— Work to complete —
Each line that has the string "Ahmed" must be copied from the records below.

Dataset entries
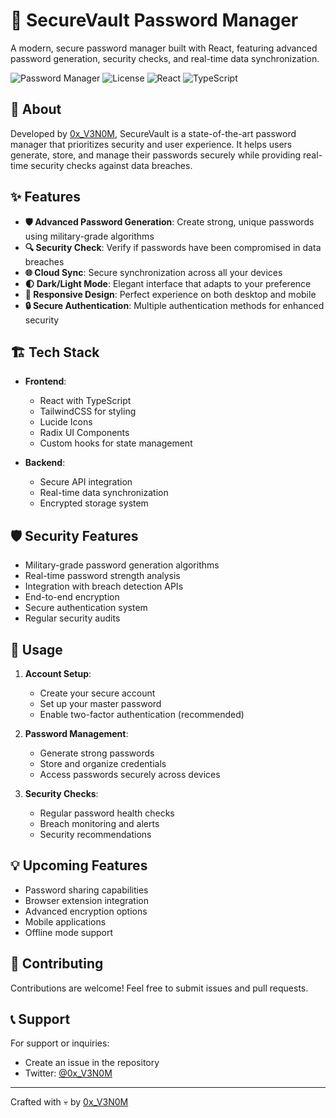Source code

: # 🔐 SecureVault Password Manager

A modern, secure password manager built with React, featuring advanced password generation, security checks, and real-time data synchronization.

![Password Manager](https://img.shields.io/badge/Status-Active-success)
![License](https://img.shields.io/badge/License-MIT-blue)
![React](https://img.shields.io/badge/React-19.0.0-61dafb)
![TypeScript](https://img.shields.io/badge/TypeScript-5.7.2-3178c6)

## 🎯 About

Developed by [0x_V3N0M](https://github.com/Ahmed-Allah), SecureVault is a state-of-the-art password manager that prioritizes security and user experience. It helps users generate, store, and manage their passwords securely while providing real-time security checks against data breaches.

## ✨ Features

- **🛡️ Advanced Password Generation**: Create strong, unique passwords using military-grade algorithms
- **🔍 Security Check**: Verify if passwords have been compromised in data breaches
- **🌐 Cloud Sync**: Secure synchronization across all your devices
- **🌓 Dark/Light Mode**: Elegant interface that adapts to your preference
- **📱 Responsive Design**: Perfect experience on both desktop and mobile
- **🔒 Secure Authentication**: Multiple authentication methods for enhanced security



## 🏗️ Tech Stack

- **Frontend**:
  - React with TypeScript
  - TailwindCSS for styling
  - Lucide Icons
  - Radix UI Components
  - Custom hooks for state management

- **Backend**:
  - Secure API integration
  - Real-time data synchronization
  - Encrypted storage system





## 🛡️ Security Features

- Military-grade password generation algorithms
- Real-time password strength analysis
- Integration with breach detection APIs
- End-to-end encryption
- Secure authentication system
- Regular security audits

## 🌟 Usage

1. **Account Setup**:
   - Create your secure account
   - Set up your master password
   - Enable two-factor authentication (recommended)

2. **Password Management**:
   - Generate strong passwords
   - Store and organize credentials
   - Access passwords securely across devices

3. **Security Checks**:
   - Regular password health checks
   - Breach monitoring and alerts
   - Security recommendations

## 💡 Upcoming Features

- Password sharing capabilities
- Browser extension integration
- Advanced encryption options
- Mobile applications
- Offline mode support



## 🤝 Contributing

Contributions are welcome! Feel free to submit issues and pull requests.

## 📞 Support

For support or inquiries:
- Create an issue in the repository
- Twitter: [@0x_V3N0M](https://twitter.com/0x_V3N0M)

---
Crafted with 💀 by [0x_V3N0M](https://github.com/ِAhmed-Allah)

==

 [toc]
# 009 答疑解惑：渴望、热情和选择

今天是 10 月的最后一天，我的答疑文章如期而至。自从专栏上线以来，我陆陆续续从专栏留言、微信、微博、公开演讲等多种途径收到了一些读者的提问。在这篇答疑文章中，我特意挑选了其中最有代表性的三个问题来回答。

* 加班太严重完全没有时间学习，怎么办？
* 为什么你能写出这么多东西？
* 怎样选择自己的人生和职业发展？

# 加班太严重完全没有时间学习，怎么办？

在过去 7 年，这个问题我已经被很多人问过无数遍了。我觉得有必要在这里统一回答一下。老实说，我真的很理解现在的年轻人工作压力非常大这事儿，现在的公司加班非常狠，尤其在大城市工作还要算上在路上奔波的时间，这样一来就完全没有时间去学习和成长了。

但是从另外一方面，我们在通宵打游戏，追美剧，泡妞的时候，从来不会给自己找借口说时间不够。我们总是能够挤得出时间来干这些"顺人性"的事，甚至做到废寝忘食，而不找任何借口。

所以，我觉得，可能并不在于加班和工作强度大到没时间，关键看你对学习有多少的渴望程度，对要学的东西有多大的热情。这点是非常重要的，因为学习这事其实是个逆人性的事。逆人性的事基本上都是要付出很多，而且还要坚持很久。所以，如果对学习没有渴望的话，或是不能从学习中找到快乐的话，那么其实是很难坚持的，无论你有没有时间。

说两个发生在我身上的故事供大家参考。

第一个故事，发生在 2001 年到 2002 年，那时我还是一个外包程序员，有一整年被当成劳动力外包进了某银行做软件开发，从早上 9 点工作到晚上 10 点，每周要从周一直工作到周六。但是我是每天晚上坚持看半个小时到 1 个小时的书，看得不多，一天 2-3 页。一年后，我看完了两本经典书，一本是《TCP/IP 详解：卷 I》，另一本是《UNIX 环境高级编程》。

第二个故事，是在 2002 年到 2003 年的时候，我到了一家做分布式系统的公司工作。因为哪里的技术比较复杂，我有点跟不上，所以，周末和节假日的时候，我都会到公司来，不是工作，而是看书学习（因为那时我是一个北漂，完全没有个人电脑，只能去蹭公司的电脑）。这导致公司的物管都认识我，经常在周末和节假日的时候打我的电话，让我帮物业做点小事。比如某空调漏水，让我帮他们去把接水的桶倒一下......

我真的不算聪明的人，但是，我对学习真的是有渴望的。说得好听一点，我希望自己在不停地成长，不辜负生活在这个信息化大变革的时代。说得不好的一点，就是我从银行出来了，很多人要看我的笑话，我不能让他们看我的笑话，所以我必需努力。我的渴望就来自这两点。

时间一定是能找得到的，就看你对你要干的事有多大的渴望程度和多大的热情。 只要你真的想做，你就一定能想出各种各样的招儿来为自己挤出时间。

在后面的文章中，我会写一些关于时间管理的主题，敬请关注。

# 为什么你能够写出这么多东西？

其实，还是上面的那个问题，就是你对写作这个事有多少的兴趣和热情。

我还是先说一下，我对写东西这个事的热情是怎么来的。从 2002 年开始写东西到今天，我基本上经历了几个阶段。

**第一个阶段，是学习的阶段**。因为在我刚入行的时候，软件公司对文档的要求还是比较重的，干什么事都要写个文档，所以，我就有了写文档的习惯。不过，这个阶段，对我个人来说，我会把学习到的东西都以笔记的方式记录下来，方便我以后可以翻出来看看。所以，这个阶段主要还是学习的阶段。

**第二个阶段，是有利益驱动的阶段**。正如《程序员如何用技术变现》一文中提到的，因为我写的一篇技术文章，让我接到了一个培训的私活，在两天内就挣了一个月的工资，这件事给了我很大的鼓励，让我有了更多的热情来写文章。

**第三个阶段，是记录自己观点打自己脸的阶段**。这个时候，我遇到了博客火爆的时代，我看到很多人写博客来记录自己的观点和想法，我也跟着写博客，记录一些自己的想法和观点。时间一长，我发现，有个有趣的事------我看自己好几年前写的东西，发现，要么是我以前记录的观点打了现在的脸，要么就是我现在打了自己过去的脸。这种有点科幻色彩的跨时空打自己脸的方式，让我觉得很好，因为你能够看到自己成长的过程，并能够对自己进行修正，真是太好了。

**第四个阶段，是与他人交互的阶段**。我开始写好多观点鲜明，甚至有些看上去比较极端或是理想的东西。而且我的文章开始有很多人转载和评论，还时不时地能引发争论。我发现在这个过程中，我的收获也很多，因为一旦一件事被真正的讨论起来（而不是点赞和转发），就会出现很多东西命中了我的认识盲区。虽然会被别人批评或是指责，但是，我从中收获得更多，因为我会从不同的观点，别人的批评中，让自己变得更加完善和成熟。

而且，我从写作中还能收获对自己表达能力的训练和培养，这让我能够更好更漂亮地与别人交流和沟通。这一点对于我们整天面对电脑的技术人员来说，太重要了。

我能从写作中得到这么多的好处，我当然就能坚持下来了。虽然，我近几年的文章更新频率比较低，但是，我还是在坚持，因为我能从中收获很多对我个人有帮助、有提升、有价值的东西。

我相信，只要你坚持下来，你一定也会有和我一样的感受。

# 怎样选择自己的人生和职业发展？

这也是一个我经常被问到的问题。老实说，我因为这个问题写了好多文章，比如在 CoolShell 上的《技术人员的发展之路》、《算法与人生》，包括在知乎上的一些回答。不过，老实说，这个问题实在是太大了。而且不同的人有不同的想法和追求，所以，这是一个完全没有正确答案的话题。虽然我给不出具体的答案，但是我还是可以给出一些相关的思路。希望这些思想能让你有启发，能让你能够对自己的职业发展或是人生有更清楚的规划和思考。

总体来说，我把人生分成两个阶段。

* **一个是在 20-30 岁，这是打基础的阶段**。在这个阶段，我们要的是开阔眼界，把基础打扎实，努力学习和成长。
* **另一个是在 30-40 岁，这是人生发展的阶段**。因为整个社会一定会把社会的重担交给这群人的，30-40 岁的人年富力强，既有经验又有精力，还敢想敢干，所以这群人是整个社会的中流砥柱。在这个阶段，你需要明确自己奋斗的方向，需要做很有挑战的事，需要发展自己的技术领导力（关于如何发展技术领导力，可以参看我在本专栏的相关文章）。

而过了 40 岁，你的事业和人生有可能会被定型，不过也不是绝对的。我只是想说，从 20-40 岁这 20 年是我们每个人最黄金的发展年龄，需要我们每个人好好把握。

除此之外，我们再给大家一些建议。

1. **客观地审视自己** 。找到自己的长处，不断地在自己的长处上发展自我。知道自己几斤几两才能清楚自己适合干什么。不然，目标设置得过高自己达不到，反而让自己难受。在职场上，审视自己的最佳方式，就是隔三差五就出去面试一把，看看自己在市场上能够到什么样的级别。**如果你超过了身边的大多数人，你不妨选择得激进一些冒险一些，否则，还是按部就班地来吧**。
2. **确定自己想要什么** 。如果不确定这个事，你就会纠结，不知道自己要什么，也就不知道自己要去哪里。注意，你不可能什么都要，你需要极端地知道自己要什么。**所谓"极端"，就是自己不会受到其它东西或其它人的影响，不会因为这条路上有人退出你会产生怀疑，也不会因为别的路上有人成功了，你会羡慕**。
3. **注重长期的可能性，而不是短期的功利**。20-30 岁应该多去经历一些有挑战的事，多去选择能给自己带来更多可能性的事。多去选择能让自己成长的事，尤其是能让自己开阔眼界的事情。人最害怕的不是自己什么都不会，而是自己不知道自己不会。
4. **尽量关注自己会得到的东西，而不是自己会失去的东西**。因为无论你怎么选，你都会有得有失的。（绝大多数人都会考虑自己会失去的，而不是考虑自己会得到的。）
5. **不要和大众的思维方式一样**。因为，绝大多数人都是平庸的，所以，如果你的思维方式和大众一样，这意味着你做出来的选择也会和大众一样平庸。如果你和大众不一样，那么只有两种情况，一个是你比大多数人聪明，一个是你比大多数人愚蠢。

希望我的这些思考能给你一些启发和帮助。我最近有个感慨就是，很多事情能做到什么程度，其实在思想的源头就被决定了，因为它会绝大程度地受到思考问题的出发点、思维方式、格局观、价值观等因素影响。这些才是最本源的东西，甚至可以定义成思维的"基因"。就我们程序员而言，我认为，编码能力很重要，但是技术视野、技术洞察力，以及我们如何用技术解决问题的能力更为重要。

— Exercise solution —
Developed by [0x_V3N0M](https://github.com/Ahmed-Allah), SecureVault is a state-of-the-art password manager that prioritizes security and user experience. It helps users generate, store, and manage their passwords securely while providing real-time security checks against data breaches.
Crafted with 💀 by [0x_V3N0M](https://github.com/ِAhmed-Allah)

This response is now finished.